From the line that contains "1. Have a teammate" through the line that contains "1. _The change", output every line of the listing below exactly and leave out all the rest.

+ + + + +

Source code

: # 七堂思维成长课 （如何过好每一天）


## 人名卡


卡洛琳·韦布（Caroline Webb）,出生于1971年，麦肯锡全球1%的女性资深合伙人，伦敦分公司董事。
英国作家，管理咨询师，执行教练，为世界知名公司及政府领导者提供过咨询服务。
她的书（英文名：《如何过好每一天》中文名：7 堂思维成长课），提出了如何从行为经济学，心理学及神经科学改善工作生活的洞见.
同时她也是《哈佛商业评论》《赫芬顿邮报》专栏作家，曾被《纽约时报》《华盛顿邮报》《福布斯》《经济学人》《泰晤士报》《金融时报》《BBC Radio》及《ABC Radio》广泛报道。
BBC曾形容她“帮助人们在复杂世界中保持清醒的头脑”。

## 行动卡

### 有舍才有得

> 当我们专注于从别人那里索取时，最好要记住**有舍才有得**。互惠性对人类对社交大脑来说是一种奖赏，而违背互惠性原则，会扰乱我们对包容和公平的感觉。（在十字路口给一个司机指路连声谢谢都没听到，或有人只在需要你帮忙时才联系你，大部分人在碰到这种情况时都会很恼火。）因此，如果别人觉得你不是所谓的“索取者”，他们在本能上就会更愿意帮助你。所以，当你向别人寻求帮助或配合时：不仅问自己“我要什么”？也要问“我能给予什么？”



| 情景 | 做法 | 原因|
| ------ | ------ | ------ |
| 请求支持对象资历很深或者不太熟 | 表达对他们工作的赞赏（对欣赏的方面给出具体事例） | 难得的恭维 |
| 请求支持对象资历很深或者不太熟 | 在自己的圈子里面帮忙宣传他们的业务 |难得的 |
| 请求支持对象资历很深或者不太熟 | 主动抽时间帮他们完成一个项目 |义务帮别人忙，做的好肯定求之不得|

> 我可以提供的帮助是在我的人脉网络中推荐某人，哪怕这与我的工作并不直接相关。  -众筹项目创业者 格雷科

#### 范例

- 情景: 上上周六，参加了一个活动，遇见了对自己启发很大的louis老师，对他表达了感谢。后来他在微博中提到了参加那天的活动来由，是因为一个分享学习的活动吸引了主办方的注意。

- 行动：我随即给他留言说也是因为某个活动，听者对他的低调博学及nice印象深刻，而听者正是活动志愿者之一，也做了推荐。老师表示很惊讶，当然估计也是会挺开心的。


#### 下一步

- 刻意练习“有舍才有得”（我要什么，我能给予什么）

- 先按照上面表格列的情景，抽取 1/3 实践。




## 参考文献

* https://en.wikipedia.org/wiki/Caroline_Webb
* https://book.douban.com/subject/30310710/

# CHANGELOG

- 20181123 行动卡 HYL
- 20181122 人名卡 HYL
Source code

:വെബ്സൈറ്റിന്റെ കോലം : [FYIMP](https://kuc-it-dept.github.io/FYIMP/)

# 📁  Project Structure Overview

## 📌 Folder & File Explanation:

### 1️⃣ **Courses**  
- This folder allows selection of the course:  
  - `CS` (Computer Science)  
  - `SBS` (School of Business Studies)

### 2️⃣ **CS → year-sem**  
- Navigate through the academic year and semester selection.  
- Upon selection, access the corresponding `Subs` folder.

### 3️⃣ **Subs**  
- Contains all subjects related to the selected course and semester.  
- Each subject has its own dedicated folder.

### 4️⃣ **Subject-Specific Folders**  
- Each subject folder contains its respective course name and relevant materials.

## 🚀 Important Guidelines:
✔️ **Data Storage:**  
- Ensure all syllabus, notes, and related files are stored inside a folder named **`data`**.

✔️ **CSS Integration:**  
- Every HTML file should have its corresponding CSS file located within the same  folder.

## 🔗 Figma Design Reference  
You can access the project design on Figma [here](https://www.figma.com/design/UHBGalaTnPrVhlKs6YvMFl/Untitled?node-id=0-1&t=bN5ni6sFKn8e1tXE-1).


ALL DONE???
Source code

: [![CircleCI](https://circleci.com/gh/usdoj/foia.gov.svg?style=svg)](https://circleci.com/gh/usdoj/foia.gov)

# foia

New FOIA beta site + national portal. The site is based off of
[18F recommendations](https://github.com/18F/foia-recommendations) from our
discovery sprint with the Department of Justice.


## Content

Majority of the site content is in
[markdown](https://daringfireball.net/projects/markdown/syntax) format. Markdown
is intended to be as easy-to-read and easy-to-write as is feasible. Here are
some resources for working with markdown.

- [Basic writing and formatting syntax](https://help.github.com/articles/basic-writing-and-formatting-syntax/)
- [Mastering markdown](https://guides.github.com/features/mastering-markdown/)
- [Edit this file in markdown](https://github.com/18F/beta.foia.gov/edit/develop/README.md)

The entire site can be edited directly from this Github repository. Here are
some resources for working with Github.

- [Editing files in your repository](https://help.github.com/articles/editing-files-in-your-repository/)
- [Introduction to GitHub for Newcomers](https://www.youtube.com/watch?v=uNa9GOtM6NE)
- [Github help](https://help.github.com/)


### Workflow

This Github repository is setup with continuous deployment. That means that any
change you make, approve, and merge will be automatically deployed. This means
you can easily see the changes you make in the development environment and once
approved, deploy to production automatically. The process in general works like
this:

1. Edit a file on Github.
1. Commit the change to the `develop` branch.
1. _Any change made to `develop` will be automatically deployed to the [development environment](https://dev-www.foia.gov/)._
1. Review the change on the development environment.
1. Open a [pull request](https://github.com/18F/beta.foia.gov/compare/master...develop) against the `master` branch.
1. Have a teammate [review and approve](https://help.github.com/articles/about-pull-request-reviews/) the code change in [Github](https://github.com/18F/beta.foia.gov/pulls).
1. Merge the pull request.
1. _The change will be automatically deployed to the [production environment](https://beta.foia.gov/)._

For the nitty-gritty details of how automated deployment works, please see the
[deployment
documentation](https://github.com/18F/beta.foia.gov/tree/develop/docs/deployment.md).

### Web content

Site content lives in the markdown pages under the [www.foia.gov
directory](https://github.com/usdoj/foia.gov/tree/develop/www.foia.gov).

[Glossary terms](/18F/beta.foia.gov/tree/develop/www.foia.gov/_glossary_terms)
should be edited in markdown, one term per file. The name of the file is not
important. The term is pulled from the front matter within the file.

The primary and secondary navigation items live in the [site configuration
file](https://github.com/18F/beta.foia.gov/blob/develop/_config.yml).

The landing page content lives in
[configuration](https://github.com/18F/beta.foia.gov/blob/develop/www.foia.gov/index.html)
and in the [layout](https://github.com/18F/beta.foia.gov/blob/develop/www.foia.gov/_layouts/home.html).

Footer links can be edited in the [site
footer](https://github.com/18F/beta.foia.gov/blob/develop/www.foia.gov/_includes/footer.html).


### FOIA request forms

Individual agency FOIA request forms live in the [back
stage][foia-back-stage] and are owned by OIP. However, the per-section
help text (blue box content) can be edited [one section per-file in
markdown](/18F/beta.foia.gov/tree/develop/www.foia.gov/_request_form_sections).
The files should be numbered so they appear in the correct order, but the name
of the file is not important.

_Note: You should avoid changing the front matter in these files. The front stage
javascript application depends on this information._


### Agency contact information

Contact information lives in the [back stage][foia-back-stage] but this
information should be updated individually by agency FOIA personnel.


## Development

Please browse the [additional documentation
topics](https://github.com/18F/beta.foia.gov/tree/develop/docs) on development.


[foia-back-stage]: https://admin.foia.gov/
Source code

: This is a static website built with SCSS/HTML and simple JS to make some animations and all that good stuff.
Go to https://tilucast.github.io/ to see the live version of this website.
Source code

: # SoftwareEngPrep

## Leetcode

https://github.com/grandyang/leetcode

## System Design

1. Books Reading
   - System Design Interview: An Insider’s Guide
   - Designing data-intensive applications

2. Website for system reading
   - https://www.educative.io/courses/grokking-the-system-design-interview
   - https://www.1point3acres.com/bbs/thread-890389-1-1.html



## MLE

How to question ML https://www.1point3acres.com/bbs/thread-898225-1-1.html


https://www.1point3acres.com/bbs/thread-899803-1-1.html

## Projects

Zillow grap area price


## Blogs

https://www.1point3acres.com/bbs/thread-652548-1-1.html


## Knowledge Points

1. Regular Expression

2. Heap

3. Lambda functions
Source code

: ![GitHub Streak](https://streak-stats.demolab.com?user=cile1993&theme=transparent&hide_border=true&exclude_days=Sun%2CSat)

+ + + + +

Answer space:
1. Have a teammate [review and approve](https://help.github.com/articles/about-pull-request-reviews/) the code change in [Github](https://github.com/18F/beta.foia.gov/pulls).
1. Merge the pull request.
1. _The change will be automatically deployed to the [production environment](https://beta.foia.gov/)._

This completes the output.